OmopSketch

WARNING: this package is under-development and has only been tested using mock data

The goal of OmopSketch is to characterise and visualise an OMOP CDM instance to asses if it meets the necessary criteria to answer a specific clinical question and conduct a certain study.

Installation

You can install the development version of OmopSketch from GitHub with:

# install.packages("remotes")
remotes::install_github("OHDSI/OmopSketch")

Example

Let’s start by creating a cdm object using the Eunomia mock dataset:

library(duckdb)
#> Loading required package: DBI
library(CDMConnector)
library(dplyr, warn.conflicts = FALSE)
library(OmopSketch)
con <- dbConnect(duckdb(), eunomia_dir())
cdm <- cdmFromCon(con = con, cdmSchema = "main", writeSchema = "main")
#> Note: method with signature 'DBIConnection#Id' chosen for function 'dbExistsTable',
#>  target signature 'duckdb_connection#Id'.
#>  "duckdb_connection#ANY" would also be valid
cdm
#> 
#> ── # OMOP CDM reference (duckdb) of Synthea synthetic health database ──────────
#> • omop tables: person, observation_period, visit_occurrence, visit_detail,
#> condition_occurrence, drug_exposure, procedure_occurrence, device_exposure,
#> measurement, observation, death, note, note_nlp, specimen, fact_relationship,
#> location, care_site, provider, payer_plan_period, cost, drug_era, dose_era,
#> condition_era, metadata, cdm_source, concept, vocabulary, domain,
#> concept_class, concept_relationship, relationship, concept_synonym,
#> concept_ancestor, source_to_concept_map, drug_strength
#> • cohort tables: -
#> • achilles tables: -
#> • other tables: -

Snapshot

We first create a snapshot of our database. This will allow us to track when the analysis has been conducted and capture details about the CDM version or the data release.

summariseOmopSnapshot(cdm) |>
  tableOmopSnapshot(type = "flextable")
#> ! Results have not been suppressed.

Characterise the clinical tables

Once we have collected the snapshot information, we can start characterising the clinical tables of the CDM. By using summariseClinicalRecords() and tableClinicalRecords(), we can easily visualise the main characteristics of specific clinical tables.
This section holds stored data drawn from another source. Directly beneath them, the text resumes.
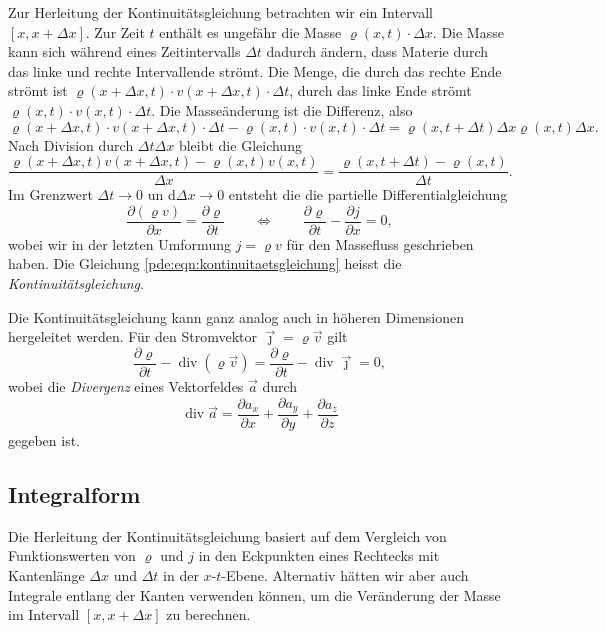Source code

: Zur Herleitung der Kontinuitätsgleichung betrachten wir ein
Intervall $[x,x+\Delta x]$.
Zur Zeit $t$ enthält es ungefähr die Masse $\varrho(x,t)\cdot\Delta x$.
Die Masse kann sich während eines Zeitintervalls $\Delta t$ dadurch
ändern, dass Materie durch das linke und rechte Intervallende strömt.
Die Menge, die durch das rechte Ende strömt ist
$\varrho(x+\Delta x,t)\cdot v(x+\Delta x,t)\cdot \Delta t$,
durch das linke Ende strömt
$\varrho(x,t)\cdot v(x,t)\cdot \Delta t$.
Die Masseänderung ist die Differenz, also
\[
\varrho(x+\Delta x,t)\cdot v(x+\Delta x,t)\cdot \Delta t
-
\varrho(x,t)\cdot v(x,t)\cdot \Delta t
=
\varrho(x,t+\Delta t)\Delta x
\varrho(x,t)\Delta x.
\]
Nach Division durch $\Delta t\Delta x $ bleibt die Gleichung
\[
\frac{\varrho(x+\Delta x,t)v(x+\Delta x,t) - \varrho(x,t)v(x,t)}{\Delta x}
=
\frac{\varrho(x,t+\Delta t)-\varrho(x,t)}{\Delta t}.
\]
Im Grenzwert $\Delta t\to 0$ un d$\Delta x\to 0$ entsteht die
die partielle Differentialgleichung
\begin{equation}
\frac{\partial (\varrho v)}{\partial x} = \frac{\partial \varrho}{\partial t}
\qquad\Leftrightarrow\qquad
\frac{\partial\varrho}{\partial t} - \frac{\partial j}{\partial x}=0,
\label{pde:eqn:kontinuitaetsgleichung}
\end{equation}
wobei wir in der letzten Umformung $j=\varrho v$ für den Massefluss
geschrieben haben.
Die Gleichung \eqref{pde:eqn:kontinuitaetsgleichung} heisst die
{\em Kontinuitätsgleichung}.
%

Die Kontinuitätsgleichung kann ganz analog auch in höheren Dimensionen
hergeleitet werden.
Für den Stromvektor $\vec{\jmath}=\varrho\vec{v}$ gilt
\[
\frac{\partial \varrho}{\partial t}
-
\operatorname{div}(\varrho \vec{v})
=
\frac{\partial \varrho}{\partial t}
-
\operatorname{div}\vec{\jmath}
=
0,
\]
wobei die {\em Divergenz}
%
eines Vektorfeldes $\vec{a}$ durch
\[
\operatorname{div}\vec{a}
=
\frac{\partial a_x}{\partial x}
+
\frac{\partial a_y}{\partial y}
+
\frac{\partial a_z}{\partial z}
\]
gegeben ist.

\subsection{Integralform}
Die Herleitung der Kontinuitätsgleichung basiert auf dem Vergleich
von Funktionswerten von $\varrho$ und $j$ in den Eckpunkten eines
Rechtecks mit Kantenlänge $\Delta x$ und $\Delta t$ in der $x$-$t$-Ebene.
Alternativ hätten wir aber auch Integrale entlang der Kanten verwenden
können, um die Veränderung der Masse im Intervall $[x,x+\Delta x]$ 
zu berechnen.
summariseClinicalRecords(cdm, c("condition_occurrence", "drug_exposure")) |>
  tableClinicalRecords(type = "flextable")
#> ℹ Summarising table counts
#> ℹ The following estimates will be computed:
#> → Start summary of data, at 2024-09-25 12:14:06.676817
#> 
#> ✔ Summary finished, at 2024-09-25 12:14:06.815944
#> ℹ Summarising records per person
#> ℹ The following estimates will be computed:
#> • records_per_person: mean, sd, median, q25, q75, min, max
#> ! Table is collected to memory as not all requested estimates are supported on
#>   the database side
#> → Start summary of data, at 2024-09-25 12:14:07.908258
#> 
#> ✔ Summary finished, at 2024-09-25 12:14:07.955041
#> ℹ Summarising in_observation, standard, domain_id, and type information
#> ℹ Summarising table counts
#> ℹ The following estimates will be computed:
#> → Start summary of data, at 2024-09-25 12:14:11.725276
#> 
#> ✔ Summary finished, at 2024-09-25 12:14:11.877293
#> ℹ Summarising records per person
#> ℹ The following estimates will be computed:
#> • records_per_person: mean, sd, median, q25, q75, min, max
#> ! Table is collected to memory as not all requested estimates are supported on
#>   the database side
#> → Start summary of data, at 2024-09-25 12:14:12.808874
#> 
#> ✔ Summary finished, at 2024-09-25 12:14:12.850686
#> ℹ Summarising in_observation, standard, domain_id, and type information
#> ! Results have not been suppressed.

We can also explore trends in the clinical table records over time.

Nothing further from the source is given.